In this post, I will explore an open source Cassandra monitoring solution based on Cassandra pluggable metrics reporting with Graphite and Grafana. The post will start with the high level architecture of this solution, followed by the step-by-step instructions of setting this solution up on a Ubuntu 14.0.4 VM based host. The Cassandra version used in this setup is 2.1.14.

2. Architecture Overview

The diagram below describes a high level, logical view of the proposed solution. The main components of this solution are as follows and I’ll go through each of them with more details in later sections.

  • Cassandra cluster (with Metrics-Graphite reporter enabled): source of monitoring metrics
  • Graphite server: receiver and aggregator of Cassandra metrics
  • Grafana server: metrics dashboard provider
  • Apache web server: web host for metrics dashborad
  • Postgres SQLdatabase server: storage provider of received metrics and dashboard metadata

Please note that for simplicity purpose the diagram only shows one Cassandra node, but the idea here can be extended to a Cassandra cluster.

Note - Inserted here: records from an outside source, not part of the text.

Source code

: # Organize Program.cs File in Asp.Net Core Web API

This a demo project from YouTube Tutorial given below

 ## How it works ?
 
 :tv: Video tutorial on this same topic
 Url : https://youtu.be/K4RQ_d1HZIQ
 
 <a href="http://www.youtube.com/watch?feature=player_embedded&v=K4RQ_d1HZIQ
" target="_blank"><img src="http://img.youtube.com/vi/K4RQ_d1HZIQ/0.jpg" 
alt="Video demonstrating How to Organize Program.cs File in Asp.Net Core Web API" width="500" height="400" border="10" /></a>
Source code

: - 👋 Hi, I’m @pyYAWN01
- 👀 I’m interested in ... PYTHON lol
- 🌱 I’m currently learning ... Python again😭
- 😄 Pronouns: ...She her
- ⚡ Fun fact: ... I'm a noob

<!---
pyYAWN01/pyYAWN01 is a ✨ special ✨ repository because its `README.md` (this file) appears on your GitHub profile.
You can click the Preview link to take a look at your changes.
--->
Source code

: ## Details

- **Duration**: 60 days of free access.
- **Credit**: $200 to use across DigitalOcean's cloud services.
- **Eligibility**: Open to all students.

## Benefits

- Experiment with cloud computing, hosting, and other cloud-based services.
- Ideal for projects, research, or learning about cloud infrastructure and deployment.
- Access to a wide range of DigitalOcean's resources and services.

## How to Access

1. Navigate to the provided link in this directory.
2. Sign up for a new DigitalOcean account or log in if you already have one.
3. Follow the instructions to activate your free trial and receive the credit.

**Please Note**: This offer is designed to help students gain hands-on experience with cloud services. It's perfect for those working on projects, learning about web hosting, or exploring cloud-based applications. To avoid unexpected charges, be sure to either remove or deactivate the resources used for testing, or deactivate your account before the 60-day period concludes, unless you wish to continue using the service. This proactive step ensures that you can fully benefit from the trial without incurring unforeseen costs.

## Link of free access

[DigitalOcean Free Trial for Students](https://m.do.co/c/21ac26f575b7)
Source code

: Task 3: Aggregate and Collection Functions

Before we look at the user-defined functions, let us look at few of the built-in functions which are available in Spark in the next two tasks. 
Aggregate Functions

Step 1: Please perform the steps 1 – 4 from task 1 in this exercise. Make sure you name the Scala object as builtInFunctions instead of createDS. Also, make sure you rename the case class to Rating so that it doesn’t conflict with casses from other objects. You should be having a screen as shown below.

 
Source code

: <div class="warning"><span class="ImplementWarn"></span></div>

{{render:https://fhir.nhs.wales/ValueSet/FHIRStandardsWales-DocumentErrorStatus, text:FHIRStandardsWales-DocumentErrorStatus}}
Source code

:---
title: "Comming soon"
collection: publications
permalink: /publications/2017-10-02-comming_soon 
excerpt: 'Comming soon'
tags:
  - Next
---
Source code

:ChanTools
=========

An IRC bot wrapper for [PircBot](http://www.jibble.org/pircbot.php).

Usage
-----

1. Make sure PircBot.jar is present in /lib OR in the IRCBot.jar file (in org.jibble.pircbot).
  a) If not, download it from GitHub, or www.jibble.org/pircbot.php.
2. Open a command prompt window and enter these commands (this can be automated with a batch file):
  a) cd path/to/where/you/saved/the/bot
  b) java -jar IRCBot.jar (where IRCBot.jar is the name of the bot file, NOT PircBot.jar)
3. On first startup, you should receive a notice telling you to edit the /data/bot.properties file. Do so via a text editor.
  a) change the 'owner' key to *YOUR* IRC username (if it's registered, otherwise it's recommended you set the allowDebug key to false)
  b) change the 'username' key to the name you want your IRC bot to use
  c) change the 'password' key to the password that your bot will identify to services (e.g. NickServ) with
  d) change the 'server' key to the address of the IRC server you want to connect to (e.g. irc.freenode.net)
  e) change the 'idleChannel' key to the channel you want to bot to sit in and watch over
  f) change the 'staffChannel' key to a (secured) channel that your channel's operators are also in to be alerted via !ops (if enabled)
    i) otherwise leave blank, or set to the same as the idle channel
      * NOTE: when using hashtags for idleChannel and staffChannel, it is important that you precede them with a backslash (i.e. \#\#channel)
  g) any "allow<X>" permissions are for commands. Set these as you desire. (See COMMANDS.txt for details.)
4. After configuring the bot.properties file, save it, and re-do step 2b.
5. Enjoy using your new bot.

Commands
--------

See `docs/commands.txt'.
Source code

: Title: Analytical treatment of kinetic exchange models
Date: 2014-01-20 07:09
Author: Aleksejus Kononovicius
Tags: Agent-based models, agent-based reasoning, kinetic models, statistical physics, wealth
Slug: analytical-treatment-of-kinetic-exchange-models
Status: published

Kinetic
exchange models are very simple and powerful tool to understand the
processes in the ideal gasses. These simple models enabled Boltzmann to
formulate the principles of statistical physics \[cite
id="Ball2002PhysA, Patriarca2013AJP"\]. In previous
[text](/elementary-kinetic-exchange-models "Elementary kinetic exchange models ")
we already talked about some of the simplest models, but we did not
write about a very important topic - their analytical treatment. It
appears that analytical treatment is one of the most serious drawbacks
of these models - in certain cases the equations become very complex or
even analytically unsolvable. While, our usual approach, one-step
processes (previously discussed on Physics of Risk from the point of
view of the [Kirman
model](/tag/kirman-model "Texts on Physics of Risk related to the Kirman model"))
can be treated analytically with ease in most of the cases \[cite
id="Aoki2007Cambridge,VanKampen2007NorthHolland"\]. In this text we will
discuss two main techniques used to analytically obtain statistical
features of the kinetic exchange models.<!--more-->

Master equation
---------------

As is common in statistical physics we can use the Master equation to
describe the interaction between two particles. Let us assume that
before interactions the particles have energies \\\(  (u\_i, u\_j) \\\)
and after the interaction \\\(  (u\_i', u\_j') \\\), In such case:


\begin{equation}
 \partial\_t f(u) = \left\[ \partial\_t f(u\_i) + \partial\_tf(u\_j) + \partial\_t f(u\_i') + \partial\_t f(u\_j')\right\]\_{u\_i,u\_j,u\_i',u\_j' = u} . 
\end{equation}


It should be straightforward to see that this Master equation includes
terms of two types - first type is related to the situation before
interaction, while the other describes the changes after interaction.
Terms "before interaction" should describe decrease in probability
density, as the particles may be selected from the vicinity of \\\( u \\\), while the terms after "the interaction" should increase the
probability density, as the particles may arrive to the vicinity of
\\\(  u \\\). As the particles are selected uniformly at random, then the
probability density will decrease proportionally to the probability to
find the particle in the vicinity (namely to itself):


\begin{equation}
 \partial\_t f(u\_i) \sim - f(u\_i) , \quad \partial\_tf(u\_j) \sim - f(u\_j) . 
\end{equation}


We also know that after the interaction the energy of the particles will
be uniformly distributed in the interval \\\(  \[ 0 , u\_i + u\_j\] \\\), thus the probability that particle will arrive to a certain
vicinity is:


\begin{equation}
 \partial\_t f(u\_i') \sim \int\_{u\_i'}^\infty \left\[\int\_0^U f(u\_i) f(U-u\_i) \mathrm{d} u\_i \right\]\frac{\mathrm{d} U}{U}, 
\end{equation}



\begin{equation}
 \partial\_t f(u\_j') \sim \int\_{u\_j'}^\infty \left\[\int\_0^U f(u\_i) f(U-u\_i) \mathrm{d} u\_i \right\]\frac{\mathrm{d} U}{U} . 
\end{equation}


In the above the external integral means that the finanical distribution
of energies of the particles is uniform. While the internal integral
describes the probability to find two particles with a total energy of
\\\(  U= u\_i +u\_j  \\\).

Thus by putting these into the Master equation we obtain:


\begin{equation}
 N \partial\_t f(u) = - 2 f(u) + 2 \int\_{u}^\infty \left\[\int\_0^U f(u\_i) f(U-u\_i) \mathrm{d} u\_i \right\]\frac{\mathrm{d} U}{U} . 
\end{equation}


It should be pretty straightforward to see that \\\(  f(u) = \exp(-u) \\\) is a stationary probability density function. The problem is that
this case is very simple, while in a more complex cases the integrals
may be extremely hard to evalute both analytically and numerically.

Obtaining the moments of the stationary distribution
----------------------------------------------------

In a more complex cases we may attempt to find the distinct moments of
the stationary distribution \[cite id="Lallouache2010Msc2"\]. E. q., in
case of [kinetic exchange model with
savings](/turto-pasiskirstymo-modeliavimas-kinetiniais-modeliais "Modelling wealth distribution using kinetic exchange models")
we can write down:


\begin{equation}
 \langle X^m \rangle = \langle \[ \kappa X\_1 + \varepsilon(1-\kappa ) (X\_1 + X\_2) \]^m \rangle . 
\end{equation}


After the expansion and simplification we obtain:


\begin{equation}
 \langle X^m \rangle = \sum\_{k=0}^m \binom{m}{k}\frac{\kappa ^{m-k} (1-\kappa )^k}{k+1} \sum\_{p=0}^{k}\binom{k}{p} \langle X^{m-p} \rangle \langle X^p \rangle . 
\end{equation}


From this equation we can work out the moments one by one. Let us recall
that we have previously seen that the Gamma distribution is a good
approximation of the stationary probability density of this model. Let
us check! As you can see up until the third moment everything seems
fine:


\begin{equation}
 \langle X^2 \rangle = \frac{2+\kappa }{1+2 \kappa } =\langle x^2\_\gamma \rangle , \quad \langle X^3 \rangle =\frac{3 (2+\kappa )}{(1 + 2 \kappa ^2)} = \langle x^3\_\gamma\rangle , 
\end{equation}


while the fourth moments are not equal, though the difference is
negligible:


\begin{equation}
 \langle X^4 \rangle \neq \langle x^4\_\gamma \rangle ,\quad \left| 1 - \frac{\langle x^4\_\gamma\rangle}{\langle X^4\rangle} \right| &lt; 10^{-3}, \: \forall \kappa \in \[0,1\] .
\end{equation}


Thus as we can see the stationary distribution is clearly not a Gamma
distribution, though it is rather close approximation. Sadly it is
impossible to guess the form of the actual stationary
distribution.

Basically the concept behind is that each node within a Cassandra cluster sends Cassandra internal metrics to a central Graphite server (in particular Graphite-carbon sub-component). The metrics are stored, aggregated by Graphite and then displayed via Grafana (a web-based dashboard solution).

Please also note that the web server and database server in the diagram are not necessarily limited to only Apache web server and Postgres SQL database server. Other web servers and database servers that are supported by Graphite can also be used.

3. Configure Cassandra with Graphite metrics reporter

Since Cassandra version 2.0.2, Cassandra has provided the built-in feature of Pluggable Metrics Reporting that can expose internal Cassandra metrics on the fly to different metrics reporters such as CSV, console, Graphite, Gangalia, and so on. In this solution, we use the Graphite reporter. Having said so, the solution discussed in this post requires Cassandra version at least 2.0.2. For earlier version like 1.2, a customized metrics collection agent need to be deployed on Cassandra node to collect Cassandra JMX metrics and send it to the target Graphite server.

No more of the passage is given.